In the paper the following definitions and notation are used.

1. By the characteristic numbers of a constant \(n\times n\) matrix \(Q\) we shall mean the roots of the equation \(\det|\lambda E-Q|=0\), where \(E\) is the identity \(n\times n\) matrix.

2. Let \(x=\{x_1,\ldots,x_n\}\); \(y=\{y_1,\ldots,y_n\}\); \(A=|a_{ij}|_1^n\), \(B=|b_{ij}|_1^n\). The inequality \(x\geqslant y\) means that \(x_1\geqslant y_1,\ldots,x_n\geqslant y_n\), and the inequality of matrices \(A\geqslant B\) is understood in the sense \(a_{ij}\geqslant b_{ij}\), \(i,j=1,\ldots,n\). The zero vector will be denoted by \(0\), and the zero matrix by \(O\).

3. Following A. G. Teterev [1], we shall say that a matrix \(Q\) is positively (negatively) invertible if \(Q^{-1}\geqslant O\) \((Q^{-1}\leqslant O)\), \((\ne O)\).
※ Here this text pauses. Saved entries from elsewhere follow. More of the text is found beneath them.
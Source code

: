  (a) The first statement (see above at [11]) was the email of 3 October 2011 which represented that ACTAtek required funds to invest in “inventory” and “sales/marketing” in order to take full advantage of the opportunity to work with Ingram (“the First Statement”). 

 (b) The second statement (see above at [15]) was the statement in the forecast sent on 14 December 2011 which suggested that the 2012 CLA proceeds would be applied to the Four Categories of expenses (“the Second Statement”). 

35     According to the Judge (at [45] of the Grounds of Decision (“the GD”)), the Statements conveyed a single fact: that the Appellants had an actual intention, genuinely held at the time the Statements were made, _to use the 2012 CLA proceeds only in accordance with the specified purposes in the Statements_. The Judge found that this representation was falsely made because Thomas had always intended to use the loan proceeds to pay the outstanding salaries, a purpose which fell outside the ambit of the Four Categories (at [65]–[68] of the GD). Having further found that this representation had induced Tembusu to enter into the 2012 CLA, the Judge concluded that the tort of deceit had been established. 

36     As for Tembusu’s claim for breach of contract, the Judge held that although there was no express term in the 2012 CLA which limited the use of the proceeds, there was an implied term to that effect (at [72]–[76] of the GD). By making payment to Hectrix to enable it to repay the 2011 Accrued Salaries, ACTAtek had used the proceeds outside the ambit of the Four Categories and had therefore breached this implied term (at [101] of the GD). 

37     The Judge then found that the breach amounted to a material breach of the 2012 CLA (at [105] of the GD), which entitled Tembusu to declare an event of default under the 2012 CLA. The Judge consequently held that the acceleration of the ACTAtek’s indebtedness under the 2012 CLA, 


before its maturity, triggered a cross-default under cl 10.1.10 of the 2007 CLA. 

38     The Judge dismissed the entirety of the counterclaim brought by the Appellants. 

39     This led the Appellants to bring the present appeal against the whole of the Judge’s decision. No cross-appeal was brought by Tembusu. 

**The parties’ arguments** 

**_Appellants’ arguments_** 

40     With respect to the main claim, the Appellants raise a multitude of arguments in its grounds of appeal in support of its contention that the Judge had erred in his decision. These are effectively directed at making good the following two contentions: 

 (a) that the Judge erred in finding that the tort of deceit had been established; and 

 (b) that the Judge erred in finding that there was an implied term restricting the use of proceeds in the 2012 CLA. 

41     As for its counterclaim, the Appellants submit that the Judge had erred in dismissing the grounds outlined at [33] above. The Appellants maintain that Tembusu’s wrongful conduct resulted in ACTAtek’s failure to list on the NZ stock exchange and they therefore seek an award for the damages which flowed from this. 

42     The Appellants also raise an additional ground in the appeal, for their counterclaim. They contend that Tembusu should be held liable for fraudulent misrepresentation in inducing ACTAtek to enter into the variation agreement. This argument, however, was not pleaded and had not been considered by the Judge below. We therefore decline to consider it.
4. A diagonal matrix \(Q\) all of whose diagonal elements are positive (negative) will be denoted by \(Q^+\) \((Q^-)\).

5. By \(K_A(t,s)\) we shall denote the Cauchy matrix of the system \(\dfrac{dx}{dt}+A(t)x=0\), and by \(\Gamma_A(t,s)=|\gamma_{ij}(t,s)|_1^n\) the Green's matrix of problem (1).
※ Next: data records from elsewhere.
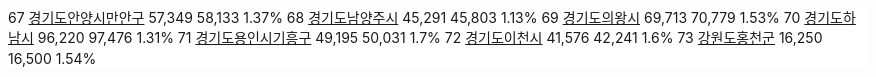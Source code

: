   <tr class="item">
    <td>67</td>
    <td><a href="/apt/경기도안양시만안구">경기도안양시만안구</a></td>
    <td>57,349</td>
    <td>58,133</td>
    <td>1.37%</td>
  </tr>

  <tr class="item">
    <td>68</td>
    <td><a href="/apt/경기도남양주시">경기도남양주시</a></td>
    <td>45,291</td>
    <td>45,803</td>
    <td>1.13%</td>
  </tr>

  <tr class="item">
    <td>69</td>
    <td><a href="/apt/경기도의왕시">경기도의왕시</a></td>
    <td>69,713</td>
    <td>70,779</td>
    <td>1.53%</td>
  </tr>

  <tr class="item">
    <td>70</td>
    <td><a href="/apt/경기도하남시">경기도하남시</a></td>
    <td>96,220</td>
    <td>97,476</td>
    <td>1.31%</td>
  </tr>

  <tr class="item">
    <td>71</td>
    <td><a href="/apt/경기도용인시기흥구">경기도용인시기흥구</a></td>
    <td>49,195</td>
    <td>50,031</td>
    <td>1.7%</td>
  </tr>

  <tr class="item">
    <td>72</td>
    <td><a href="/apt/경기도이천시">경기도이천시</a></td>
    <td>41,576</td>
    <td>42,241</td>
    <td>1.6%</td>
  </tr>

  <tr class="item">
    <td>73</td>
    <td><a href="/apt/강원도홍천군">강원도홍천군</a></td>
    <td>16,250</td>
    <td>16,500</td>
    <td>1.54%</td>
  </tr>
6. The interval \([\alpha,T)\) \((\alpha<T)\) will be called an interval of unique solvability of problem (1) if problem (1) has a unique solution for any \(\beta\in[\alpha,T)\), whatever the continuous vector-function \(f(t)\) may be. The maximal interval of unique solvability of problem (1) for fixed \(\alpha\) will be denoted by \([\alpha,T_{\max})\).

1°. Let the constant matrix \(Q\) be nonsingular\(^*\). Then among the characteristic numbers \(\lambda_1,\ldots,\lambda_n\) of the matrix \(Q\) there are none equal to zero.

\(^*\) In this item the matrix \(Q\) is considered over the field of complex numbers.

By the corresponding linear transformation \(y=Px\), the system

\[ \frac{dx}{dt}+Qx=0,\qquad x(\alpha)=x(\beta) \tag{1.1} \]

is transformed into the system

\[ \frac{dy}{dt}+PQP^{-1}y=0,\qquad y(\alpha)=y(\beta), \tag{2.1} \]

where

\[ B=PQP^{-1}= \left\| \begin{array}{cccc} L_{k_1}(\lambda_1) & 0 & \cdots & 0\\ 0 & L_{k_2}(\lambda_2) & \cdots & 0\\ \cdots & \cdots & \cdots & \cdots\\ 0 & 0 & \cdots & L_{k_r}(\lambda_r) \end{array} \right\|, \]

and \(L_{k_j}(\lambda_j)\) is the known Jordan block, \(k_1+k_2+\cdots+k_r=n\).

Let \(Y(t)\) be the fundamental matrix of the system \(\dfrac{dy}{dt}+By=0\). According to the general theory of linear systems of differential equations with constant coefficients, \(Y(t)\) can be represented in the following form:

\[ Y(t)= \left\| \begin{array}{cccc} \exp L_{k_1}(\lambda_1)t & 0 & \cdots & 0\\ 0 & \exp L_{k_2}(\lambda_2)t & \cdots & 0\\ \cdots & \cdots & \cdots & \cdots\\ 0 & 0 & \cdots & \exp L_{k_r}(\lambda_r)t \end{array} \right\|, \tag{3.1} \]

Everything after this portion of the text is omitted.